Since 2015, more than three million people from the Middle East, Africa, and Asia have traveled into the European Union in order to seek refuge and asylum (Eurostat 1-3). Their arrival has prompted many state agencies, public commentators, and even migrants themselves to speak of a “refugee crisis”—or, alternatively, a “crisis of the state”—that threatens to undermine the EU’s regime of border regulation and overwhelm its members’ capacities for humanitarian care. As challenging as the current situation is, however, its characterization as a crisis is also somewhat curious. After all, this is hardly the first time that European nation-states have responded to large numbers of refugees and other migrants: tens of millions of displaced people traversed the continent during and after World War II (e.g., Cohen, Gatrell), while post-unification Germany, in particular, has contended with more than a million refugees from the collapsing Yugoslavia and ethnic Germans “returning” from the Soviet Union and Russia (e.g., Joppke, Molnar). At the same time, more people are currently seeking protection, whether as refugees or as “internally displaced people,” in countries like Turkey, Syria, the Democratic Republic of the Congo, and Colombia than in the entire EU (United Nations High Commissioner for Refugees 2, 3, and 33-37). And finally, most EU member states, despite decades of neoliberal restructuring and the ongoing impact of the recent recession, continue to have significantly greater material and institutional resources at their disposal than other major “receiving countries” worldwide. So what does it mean to speak of a European refugee crisis since the summer of 2015? Why declare an emergency now, and why locate that emergency in Europe?

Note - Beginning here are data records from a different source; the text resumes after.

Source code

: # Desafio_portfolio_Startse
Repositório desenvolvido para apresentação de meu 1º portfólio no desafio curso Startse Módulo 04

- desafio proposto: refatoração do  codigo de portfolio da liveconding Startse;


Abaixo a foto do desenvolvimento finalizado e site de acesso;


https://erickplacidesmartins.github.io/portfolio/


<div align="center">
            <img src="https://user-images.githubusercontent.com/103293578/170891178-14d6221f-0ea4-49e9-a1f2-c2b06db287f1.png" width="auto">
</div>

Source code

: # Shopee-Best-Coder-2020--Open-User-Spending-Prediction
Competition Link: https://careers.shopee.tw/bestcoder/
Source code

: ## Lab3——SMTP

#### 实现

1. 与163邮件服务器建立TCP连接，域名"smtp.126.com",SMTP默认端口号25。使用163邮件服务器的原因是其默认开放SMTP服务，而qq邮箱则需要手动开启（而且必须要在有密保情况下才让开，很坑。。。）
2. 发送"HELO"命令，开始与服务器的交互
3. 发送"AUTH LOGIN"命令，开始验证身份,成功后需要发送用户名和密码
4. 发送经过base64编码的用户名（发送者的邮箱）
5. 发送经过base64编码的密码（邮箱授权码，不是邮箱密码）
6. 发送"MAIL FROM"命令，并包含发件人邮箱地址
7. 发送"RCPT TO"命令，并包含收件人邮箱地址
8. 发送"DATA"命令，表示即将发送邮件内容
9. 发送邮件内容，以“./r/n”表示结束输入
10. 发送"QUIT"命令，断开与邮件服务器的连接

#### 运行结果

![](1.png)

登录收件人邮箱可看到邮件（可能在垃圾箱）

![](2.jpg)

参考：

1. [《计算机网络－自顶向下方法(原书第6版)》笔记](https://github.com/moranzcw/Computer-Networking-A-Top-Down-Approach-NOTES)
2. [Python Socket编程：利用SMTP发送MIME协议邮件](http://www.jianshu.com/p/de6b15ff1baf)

My students and I set out to examine these questions in Confronting the “Crisis:” Refugees and Populism in Europe, a course which I taught twice in the 2017-2018 academic year. We did not take the empirical existence of a refugee crisis for granted, but instead sought to unpack the very notions of “refugee” and “crisis” as historical and political concepts. In the process, the students noted that “Europe” itself requires critical inquiry, especially given the frequency with which populist opponents of asylum and migration have invoked it. In the course of our discussions, it became clear that we could not comprehend contemporary refugee politics without also understanding the social conditions that have made populism—especially the variety that expresses a marked hostility toward migrants—so compelling to so many European citizens. Refugee mobility and populist mobilization, in other words, had to be placed within a common analytical frame.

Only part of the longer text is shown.